- _Task description_
Below are entries; count the lines among them that contain the word "относительных", and give only the count.

#### Input material

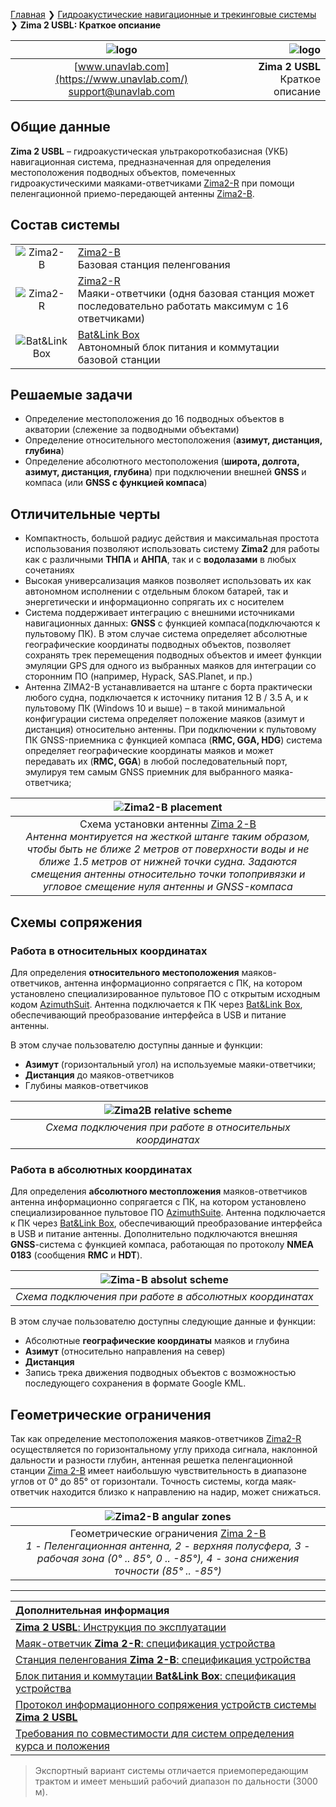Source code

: [Главная](/README_RU) ❯ [Гидроакустические навигационные и трекинговые системы](/navigation_and_tracking_systems_ru) ❯ **Zima 2 USBL: Краткое опсиание**

<div style="page-break-after: always;"></div>

| ![logo](/documentation/sm_logo.png) | ![logo](/documentation/zima_package.png) |
| :---: | ---: |
| [www.unavlab.com](https://www.unavlab.com/) <br/> [support@unavlab.com](mailto:support@unavlab.com) | **Zima 2 USBL** <br/> Краткое описание |

<div style="page-break-after: always;"></div>

## Общие данные
**Zima 2 USBL** – гидроакустическая ультракороткобазисная (УКБ) навигационная система, предназначенная для определения местоположения подводных объектов, помеченных гидроакустическими маяками-ответчиками [Zima2-R](Zima2R_Specification_ru.md) при помощи пеленгационной приемо-передающей антенны [Zima2-B](Zima2B_Specification_ru.md).

<div style="page-break-after: always;"></div>

## Состав системы

|  |  |
| :---: | :--- |
| ![Zima2-B](/documentation/def_zima_b_ant.png) | [Zima2-B](Zima2B_Specification_ru.md) <br/> Базовая станция пеленгования |
| ![Zima2-R](/documentation/zima_r.png) | [Zima2-R](Zima2R_Specification_ru.md) <br/> Маяки-ответчики (одня базовая станция может последовательно работать максимум с 16 ответчиками) |
| ![Bat&Link Box](/documentation/batnlinkbox.png) | [Bat&Link Box](Bat_n_link_box_Specification_ru.md) <br/> Автономный блок питания и коммутации базовой станции |

<div style="page-break-after: always;"></div>

## Решаемые задачи
* Определение местоположения до 16 подводных объектов в акватории (слежение за подводными объектами)
* Определение относительного местоположения (**азимут, дистанция, глубина**)
* Определение абсолютного местоположения (**широта, долгота, азимут, дистанция, глубина**) при подключении внешней **GNSS** и компаса (или **GNSS с функцией компаса**)

<div style="page-break-after: always;"></div>

## Отличительные черты
* Компактность, большой радиус действия и максимальная простота использования позволяют использовать систему **Zima2** для работы как с различными **ТНПА** и **АНПА**, так и с **водолазами** в любых сочетаниях
* Высокая универсализация маяков позволяет использовать их как автономном исполнении с отдельным блоком батарей, так и энергетически и информационно сопрягать их с носителем
* Система поддерживает интеграцию с внешними источниками навигационных данных: **GNSS** с функцией компаса(подключаются к пультовому ПК). В этом случае система определяет абсолютные географические координаты подводных объектов, позволяет сохранять трек перемещения подводных объектов и имеет функции эмуляции GPS для одного из выбранных маяков для интеграции со сторонним ПО (например, Hypack, SAS.Planet, и пр.)
* Антенна ZIMA2-B устанавливается на штанге с борта практически любого судна, подключается к источнику питания 12 В / 3.5 А, и к пультовому ПК (Windows 10 и выше) – в такой минимальной конфигурации система определяет положение маяков (азимут и дистанция) относительно антенны. При подключении к пультовому ПК GNSS-приемника с функцией компаса (**RMC, GGA, HDG**) система определяет географические координаты маяков и может передавать их (**RMC, GGA**) в любой последовательный порт, эмулируя тем самым GNSS приемник для выбранного маяка-ответчика;

<div style="page-break-after: always;"></div>

| ![Zima2-B placement](/documentation/zima2_boat_gnss_1.png) |
| :---: |
| Схема установки антенны [Zima 2-B](Zima2B_Specification_ru.md) <br/> _Антенна монтируется на жесткой штанге таким образом, чтобы быть не ближе 2 метров от поверхности воды и не ближе 1.5 метров от нижней точки судна. Задаются смещения антенны относительно точки топопривязки и угловое смещение нуля антенны и GNSS-компаса_ |

<div style="page-break-after: always;"></div>

## Схемы сопряжения

### Работа в относительных координатах
Для определения **относительного местоположения** маяков-ответчиков, антенна информационно сопрягается с ПК, на котором установлено специализированное пультовое ПО с открытым исходным кодом [AzimuthSuit](https://github.com/ucnl/AzimuthSuit). Антенна подключается к ПК через [Bat&Link Box](Bat_n_link_box_Specification_ru.md), обеспечивающий преобразование интерфейса в USB и питание антенны. 

В этом случае пользователю доступны данные и функции:
* **Азимут** (горизонтальный угол) на используемые маяки-ответчики;
* **Дистанция** до маяков-ответчиков
* Глубины маяков-ответчиков


| ![Zima2B relative scheme](/documentation/zima2_option1.png) |
| :---: |
| _Схема подключения при работе в относительных координатах_ |

<div style="page-break-after: always;"></div>

### Работа в абсолютных координатах
Для определения **абсолютного местопложения** маяков-ответчиков антенна информационно сопрягается с ПК, на котором установлено специализированное пультовое ПО [AzimuthSuite](https://github.com/ucnl/AzimuthSuite). Антенна подключается к ПК через [Bat&Link Box](Bat_n_link_box_Specification_ru.md), обеспечивающий преобразование интерфейса в USB и питание антенны. Дополнительно подключаются внешняя **GNSS**-система с функцией компаса, работающая по протоколу **NMEA 0183** (сообщения **RMC** и **HDT**).

| ![Zima-B absolut scheme](/documentation/zima2_option2.png) |
| :---: |
| _Схема подключения при работе в абсолютных координатах_ |

В этом случае пользователю доступны следующие данные и функции:
* Абсолютные **географические координаты** маяков и глубина
* **Азимут** (относительно направления на север)
* **Дистанция**
* Запись трека движения подводных объектов с возможностью последующего сохранения в формате Google KML.

<div style="page-break-after: always;"></div>

## Геометрические ограничения

Так как определение местоположения маяков-ответчиков [Zima2-R](Zima2R_Specification_ru.md) осуществляется по горизонтальному углу прихода сигнала, наклонной дальности и разности глубин, антенная решетка пеленгационной станции [Zima 2-B](Zima2B_Specification_ru.md) имеет наибольшую чувствительность в диапазоне углов от 0° до 85° от горизонтали. Точность системы, когда маяк-ответчик находится близко к направлению на надир, может снижаться.

| ![Zima2-B angular zones](/documentation/zima2_geometric_limitations.png) |
| :---: |
| Геометрические ограничения [Zima 2-B](Zima2B_Specification_ru.md) <br/> _1 - Пеленгационная антенна, 2 - верхняя полусфера, 3 - рабочая зона (0° .. 85°, 0 .. -85°), 4 - зона снижения точности (85° .. -85°)_ |

<div style="page-break-after: always;"></div>

_________  

| **Дополнительная информация** |
| :--- |
| [**Zima 2 USBL**: Инструкция по эксплуатации](Zima2_Users_manual_ru.md) |
| [Маяк-ответчик **Zima 2-R**: спецификация устройства](Zima2R_Specification_ru.md) |
| [Станция пеленгования **Zima 2-B**: спецификация устройства](Zima2B_Specification_ru.md) |
| [Блок питания и коммутации **Bat&Link Box**: спецификация устройства](Bat_n_link_box_Specification_ru.md) |
| [Протокол информационного сопряжения устройств системы **Zima 2 USBL**](Zima2_Protocol_Specification_ru.md) |
| [Требования по совместимости для систем определения курса и положения](Zima2_GNSS_requirements_ru.md) |

> Экспортный вариант системы отличается приемопередающим трактом и имеет меньший рабочий диапазон по дальности (3000 м).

########

- _Solution for this exercise_
2